I wonder what he thinks would be the problem if something was too sharp?


----------



## ctrav (Aug 18, 2018)

He said the blade would dull faster and require more sharpening, blade would be more prone to knicks which would lead to bad cuts....

I think he was trying to get me to shy away from doing it myself since thats what I told him I was going to do. I just put new blades my ZTR and they were not sharp at all!! Someone said thats just the coating but they still feel dull to me. Oh well I will practice with the original blades and see what happens...


----------



## kaptain_zero (Jun 2, 2018)

The edges on a rotary mower blade CAN be too sharp! It does not cause a problem in mowing immediately as it will cut the grass very nicely, it's just that the edge becomes so weak, it dulls very quickly.

Butter knife sharp is what you are looking for, a sharper edge will just fold over and become excessively blunt in a very short period of time. There are always small pebbles, bits of dirt/grit or twigs and such, that get swirled up in the way of that blade. A razor sharp edge cannot take such abuse and will simply fold or crumble. A broadsword/butter knife edge on the other hand, has some meat behind it, and it will tolerate the abuse for some time. When freshly sharpened, the edge should not be so sharp as to cut paper unless it is rotating at normal mowing speed.

A lead rifle bullet can punch a hole through a hard steel plate, as if it were drilled, because of the speed the bullet is traveling at, not because of the shape of it's point. The same applies to the tip of a rotary blade which comes around 3200 times per minute. The tip is traveling at almost 300 feet per second! Reel mowers are very different. They work like scissors and "clip" the grass blades, so they will be honed to a finer edge. Note that they do not whirl around at high speed, so they don't kick up sand or dirt. And for those of us who had to use a push reel mower as a kid... we know all to well what happens if a twig got caught in the reel.... it just stops dead and you have to remove the twig.
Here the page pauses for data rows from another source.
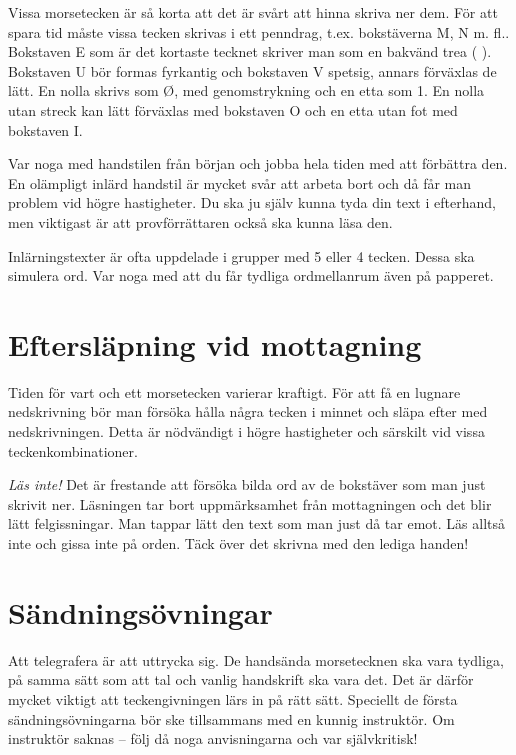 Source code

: Vissa morsetecken är så korta att det är svårt att hinna skriva ner dem.
För att spara tid måste vissa tecken skrivas i ett penndrag, t.ex. bokstäverna
M, N m. fl..
Bokstaven E som är det kortaste tecknet skriver man som en bakvänd trea
(  ).
Bokstaven U bör formas fyrkantig och bokstaven V spetsig, annars förväxlas de
lätt.
En nolla skrivs som Ø, med genomstrykning och en etta som 1.
En nolla utan streck kan lätt förväxlas med bokstaven O och en etta utan fot med
bokstaven I.

Var noga med handstilen från början och jobba hela tiden med att förbättra den.
En olämpligt inlärd handstil är mycket svår att arbeta bort och då får man
problem vid högre hastigheter.
Du ska ju själv kunna tyda din text i efterhand, men viktigast är att
provförrättaren också ska kunna läsa den.

Inlärningstexter är ofta uppdelade i grupper med 5 eller 4 tecken.
Dessa ska simulera ord.
Var noga med att du får tydliga ordmellanrum även på papperet.

\section[Eftersläpning]{Eftersläpning vid mottagning}

Tiden för vart och ett morsetecken varierar kraftigt.
För att få en lugnare nedskrivning bör man försöka hålla några tecken i minnet
och släpa efter med nedskrivningen.
Detta är nödvändigt i högre hastigheter och särskilt vid vissa
teckenkombinationer.

\emph{Läs inte!}
Det är frestande att försöka bilda ord av de bokstäver som man just skrivit ner.
Läsningen tar bort uppmärksamhet från mottagningen och det blir lätt
felgissningar.
Man tappar lätt den text som man just då tar emot.
Läs alltså inte och gissa inte på orden.
Täck över det skrivna med den lediga handen!

\section{Sändningsövningar}

Att telegrafera är att uttrycka sig.
De handsända morsetecknen ska vara tydliga, på samma sätt som att tal och
vanlig handskrift ska vara det.
Det är därför mycket viktigt att teckengivningen lärs in på rätt sätt.
Speciellt de första sändningsövningarna bör ske tillsammans med en kunnig
instruktör.
Om instruktör saknas -- följ då noga anvisningarna och var självkritisk!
We quickly learned to rake up any small twigs first, before mowing! :mrgreen:


----------



## ctrav (Aug 18, 2018)

kaptain_zero said:


> The edges on a rotary mower blade CAN be too sharp! It does not cause a problem in mowing immediately as it will cut the grass very nicely, it's just that the edge becomes so weak, it dulls very quickly.
> 
> Butter knife sharp is what you are looking for, a sharper edge will just fold over and become excessively blunt in a very short period of time. There are always small pebbles, bits of dirt/grit or twigs and such, that get swirled up in the way of that blade. A razor sharp edge cannot take such abuse and will simply fold or crumble. A broadsword/butter knife edge on the other hand, has some meat behind it, and it will tolerate the abuse for some time. When freshly sharpened, the edge should not be so sharp as to cut paper unless it is rotating at normal mowing speed.
> 
> A lead rifle bullet can punch a hole through a hard steel plate, as if it were drilled, because of the speed the bullet is traveling at, not because of the shape of it's point. The same applies to the tip of a rotary blade which comes around 3200 times per minute. The tip is traveling at almost 300 feet per second! Reel mowers are very different. They work like scissors and "clip" the grass blades, so they will be honed to a finer edge. Note that they do not whirl around at high speed, so they don't kick up sand or dirt. And for those of us who had to use a push reel mower as a kid... we know all to well what happens if a twig got caught in the reel.... it just stops dead and you have to remove the twig. We quickly learned to rake up any small twigs first, before mowing! :mrgreen:


Thanks for the feedback - I will practice on my old ZTR blades with the new grinder when it gets in. I did pick up a Gator blade for my push mower just so I can see how it works.


----------